Wednesday, October 03, 2007

Agile failure modes - again

Back in April and May I discussed failure modes in Agile software development. Well I’ve found another. That is to say I’ve found another way in which an Agile development practise can go wrong. I’ve seen this before but I didn’t recognise it as a failure mode, I saw it as a little local difficulty now I’ve seen it a second time I understand it a bit better. The trouble with this failure is that at first it looks a lot like what should be happening.

One of the core ideas behind Lean and Agile is improving quality of code. Improving code quality enabled several other benefits. Improved quality means fewer bugs, so future development is less disrupted because there is less rework. Improve quality means less time spent in test at the end of a development. Thus short iterative cycles become possible. And improved quality means you can deliver (or just demo) any time. So quality improvement is important.

One way in which we seek to improve quality is through automated unit testing. This is usually undertaken as Test Driven Development or Test First Development. Now there is a whole host of reasons why it can be difficult but that is another blog. With automated unit tests fine grained functionality can be tested very rapidly which provides for rapid regression testing and increased confidence in new code.
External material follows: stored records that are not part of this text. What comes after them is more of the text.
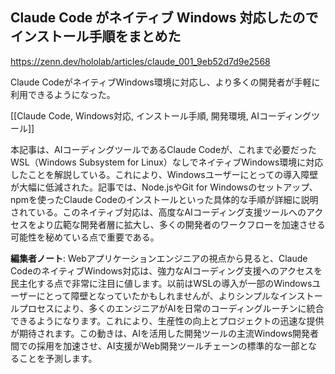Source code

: ## Claude Code がネイティブ Windows 対応したのでインストール手順をまとめた

https://zenn.dev/hololab/articles/claude_001_9eb52d7d9e2568

Claude CodeがネイティブWindows環境に対応し、より多くの開発者が手軽に利用できるようになった。

[[Claude Code, Windows対応, インストール手順, 開発環境, AIコーディングツール]]

本記事は、AIコーディングツールであるClaude Codeが、これまで必要だったWSL（Windows Subsystem for Linux）なしでネイティブWindows環境に対応したことを解説している。これにより、Windowsユーザーにとっての導入障壁が大幅に低減された。記事では、Node.jsやGit for Windowsのセットアップ、npmを使ったClaude Codeのインストールといった具体的な手順が詳細に説明されている。このネイティブ対応は、高度なAIコーディング支援ツールへのアクセスをより広範な開発者層に拡大し、多くの開発者のワークフローを加速させる可能性を秘めている点で重要である。

**編集者ノート**: Webアプリケーションエンジニアの視点から見ると、Claude CodeのネイティブWindows対応は、強力なAIコーディング支援へのアクセスを民主化する点で非常に注目に値します。以前はWSLの導入が一部のWindowsユーザーにとって障壁となっていたかもしれませんが、よりシンプルなインストールプロセスにより、多くのエンジニアがAIを日常のコーディングルーチンに統合できるようになります。これにより、生産性の向上とプロジェクトの迅速な提供が期待されます。この動きは、AIを活用した開発ツールの主流Windows開発者間での採用を加速させ、AI支援がWeb開発ツールチェーンの標準的な一部となることを予測します。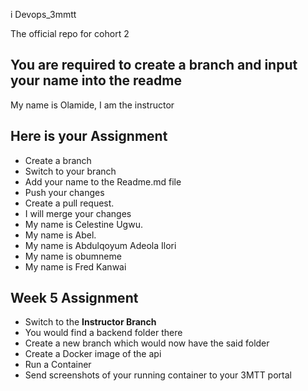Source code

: i Devops_3mmtt

The official repo for cohort 2

## You are required to create a branch and input your name into the readme

My name is Olamide, I am the instructor

## Here is your Assignment
- Create a branch
- Switch to your branch
- Add your name to the Readme.md file
- Push your changes
- Create a pull request.
- I will merge your changes
- My name is Celestine Ugwu.
- My name is Abel.
- My name is Abdulqoyum Adeola Ilori
- My name is obumneme
- My name is Fred Kanwai



## Week 5 Assignment
- Switch to the **Instructor Branch**
- You would find a backend folder there
- Create a new branch which would now have the said folder
- Create a Docker image of the api
- Run a Container
- Send screenshots of your running container to your 3MTT portal



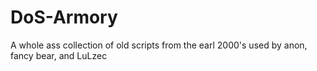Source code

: # DoS-Armory
A whole ass collection of old scripts from the earl 2000's used by anon, fancy bear, and LuLzec
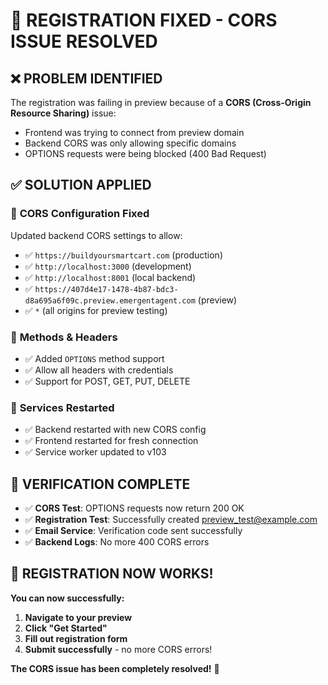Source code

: # 🔧 REGISTRATION FIXED - CORS ISSUE RESOLVED

## ❌ **PROBLEM IDENTIFIED**
The registration was failing in preview because of a **CORS (Cross-Origin Resource Sharing)** issue:
- Frontend was trying to connect from preview domain
- Backend CORS was only allowing specific domains
- OPTIONS requests were being blocked (400 Bad Request)

## ✅ **SOLUTION APPLIED**

### 🔧 **CORS Configuration Fixed**
Updated backend CORS settings to allow:
- ✅ `https://buildyoursmartcart.com` (production)
- ✅ `http://localhost:3000` (development)  
- ✅ `http://localhost:8001` (local backend)
- ✅ `https://407d4e17-1478-4b87-bdc3-d8a695a6f09c.preview.emergentagent.com` (preview)
- ✅ `*` (all origins for preview testing)

### 🔧 **Methods & Headers**
- ✅ Added `OPTIONS` method support
- ✅ Allow all headers with credentials
- ✅ Support for POST, GET, PUT, DELETE

### 🔄 **Services Restarted**
- ✅ Backend restarted with new CORS config
- ✅ Frontend restarted for fresh connection
- ✅ Service worker updated to v103

## 🧪 **VERIFICATION COMPLETE**
- ✅ **CORS Test**: OPTIONS requests now return 200 OK
- ✅ **Registration Test**: Successfully created preview_test@example.com
- ✅ **Email Service**: Verification code sent successfully
- ✅ **Backend Logs**: No more 400 CORS errors

## 🎉 **REGISTRATION NOW WORKS!**

**You can now successfully:**
1. **Navigate to your preview**
2. **Click "Get Started"** 
3. **Fill out registration form**
4. **Submit successfully** - no more CORS errors!

**The CORS issue has been completely resolved!** 🎉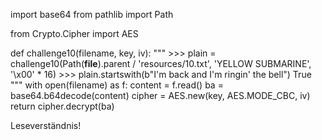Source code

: import base64
from pathlib import Path

from Crypto.Cipher import AES


def challenge10(filename, key, iv):
    """
    >>> plain = challenge10(Path(__file__).parent / 'resources/10.txt', 'YELLOW SUBMARINE', '\\x00' * 16)
    >>> plain.startswith(b"I'm back and I'm ringin' the bell")
    True
    """
    with open(filename) as f:
        content = f.read()
    ba = base64.b64decode(content)
    cipher = AES.new(key, AES.MODE_CBC, iv)
    return cipher.decrypt(ba)




Leseverständnis!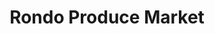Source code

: ---
title: "Rondo Produce Market"
url: /sterling-heights/rondo-produce-market/
shop: convenience
---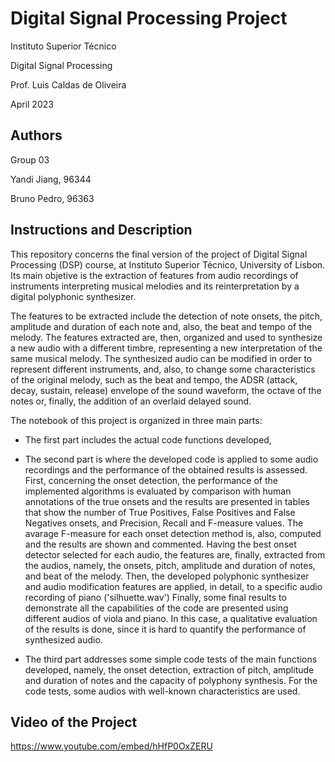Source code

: # Digital Signal Processing Project
Instituto Superior Técnico

Digital Signal Processing

Prof. Luis Caldas de Oliveira

April 2023

## Authors 

Group 03

Yandi Jiang, 96344

Bruno Pedro, 96363

## Instructions and Description

This repository concerns the final version of the project of Digital Signal Processing (DSP) course, at Instituto Superior Técnico, University of Lisbon. Its main objetive is the extraction of features from audio recordings of instruments interpreting musical melodies and its reinterpretation by a digital polyphonic synthesizer.

The features to be extracted include the detection of note onsets, the pitch, amplitude and duration of each note and, also, the beat and tempo of the melody. The features extracted are, then, organized and used to synthesize a new audio with a different timbre, representing a new interpretation of the same musical melody. The synthesized audio can be modified in order to represent different instruments, and, also, to change some characteristics of the original melody, such as the beat and tempo, the ADSR (attack, decay, sustain, release) envelope of the sound waveform, the octave of the notes or, finally, the addition of an overlaid delayed sound.

The notebook of this project is organized in three main parts:

* The first part includes the actual code functions developed, 

* The second part is where the developed code is applied to some audio recordings and the performance of the obtained results is assessed. First, concerning the onset detection, the performance of the implemented algorithms is evaluated by comparison with human annotations of the true onsets and the results are presented in tables that show the number of True Positives, False Positives and False Negatives onsets, and Precision, Recall and F-measure values. The avarage F-measure for each onset detection method is, also, computed and the results are shown and commented. Having the best onset detector selected for each audio, the features are, finally, extracted from the audios, namely, the onsets, pitch, amplitude and duration of notes, and beat of the melody. Then, the developed polyphonic synthesizer and audio modification features are applied, in detail, to a specific audio recording of piano ('silhuette.wav') Finally, some final results to demonstrate all the capabilities of the code are presented using different audios of viola and piano. In this case, a qualitative evaluation of the results is done, since it is hard to quantify the performance of synthesized audio.

* The third part addresses some simple code tests of the main functions developed, namely, the onset detection, extraction of pitch, amplitude and duration of notes and the capacity of polyphony synthesis. For the code tests, some audios with well-known characteristics are used.

## Video of the Project

https://www.youtube.com/embed/hHfP0OxZERU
This is where the failure comes in.

We actually want the tests to fail if we change something because they prevents errors slipping into the system. So we add a test for new code, write the new code and by the time we check the code it is finished and the test pass. But, if later something changes which will break the code then we want the test to fail in order to catch the error that has been introduced. In this case we want the test to be fragile so that it catches anything which is now wrong.

The problem occurs when the test is fragile in the wrong way. In the case I’ve just observed the test was fragile when data in the database changed. Previously when I saw this the tests were fragile around COM. The test was/is not sufficiently isolated from its environment.
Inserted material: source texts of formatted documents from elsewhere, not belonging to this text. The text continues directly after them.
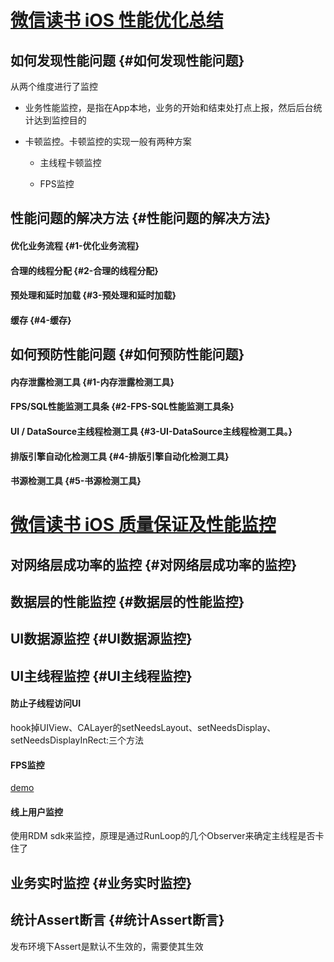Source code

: # [微信读书 iOS 性能优化总结](https://wereadteam.github.io/2016/05/03/WeRead-Performance/)

## 如何发现性能问题 {#如何发现性能问题}

从两个维度进行了监控

* 业务性能监控，是指在App本地，业务的开始和结束处打点上报，然后后台统计达到监控目的
* 卡顿监控。卡顿监控的实现一般有两种方案

  * 主线程卡顿监控

  * FPS监控

## 性能问题的解决方法 {#性能问题的解决方法}

#### 优化业务流程 {#1-优化业务流程}

#### 合理的线程分配 {#2-合理的线程分配}

#### 预处理和延时加载 {#3-预处理和延时加载}

#### 缓存 {#4-缓存}

## 如何预防性能问题 {#如何预防性能问题}

#### 内存泄露检测工具 {#1-内存泄露检测工具}

#### FPS/SQL性能监测工具条 {#2-FPS-SQL性能监测工具条}

#### UI / DataSource主线程检测工具 {#3-UI-DataSource主线程检测工具。}

#### 排版引擎自动化检测工具 {#4-排版引擎自动化检测工具}

#### 书源检测工具 {#5-书源检测工具}

# [微信读书 iOS 质量保证及性能监控](http://wereadteam.github.io/2016/12/12/Monitor/)

## 对网络层成功率的监控 {#对网络层成功率的监控}

## 数据层的性能监控 {#数据层的性能监控}

## UI数据源监控 {#UI数据源监控}

## UI主线程监控 {#UI主线程监控}

#### 防止子线程访问UI

hook掉UIView、CALayer的setNeedsLayout、setNeedsDisplay、setNeedsDisplayInRect:三个方法

#### FPS监控

[demo](https://github.com/featuretower/GYMonitor)

#### 线上用户监控

使用RDM sdk来监控，原理是通过RunLoop的几个Observer来确定主线程是否卡住了

## 业务实时监控 {#业务实时监控}

## 统计Assert断言 {#统计Assert断言}

发布环境下Assert是默认不生效的，需要使其生效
True dyed-in-the-wool Agile/TDD practitioners will immediately jump to say: you shouldn’t do it that way. And they are right. These fragility points should be addressed. This might be by stubbing code out, using mock objects or by tearing-down and restoring some element - such as a database.

As a consequence instead of the tests helping you validate code and move faster they become a hindrance. The need to update and change the tests regularly adds to the work load and complexity. Instead of the test showing everything is good they add to the maintenance burden, the exact opposite of what was desired.

The problem is that those trying to take the Agile/TDD approach have good intentions by they don’t have the experience, but how do you get the experience without doing it?

Well there are three answers here: first the organization should have invested in training for these people. Second the organization could have hired someone with experience to help them, perhaps as a part-time coach or perhaps as a full time co-worker. And third, the management could have helped the teams learn faster and better and encouraged them to reflect more on what they were doing.

Trouble is Agile development is often introduced bottom up, so people do just jump in. And even where management introduce it then such training and coaching can be expensive - that is if you know who to call and where to buy it in the first place. (If you don’t know who to call then let me know, I know people who do this stuff.)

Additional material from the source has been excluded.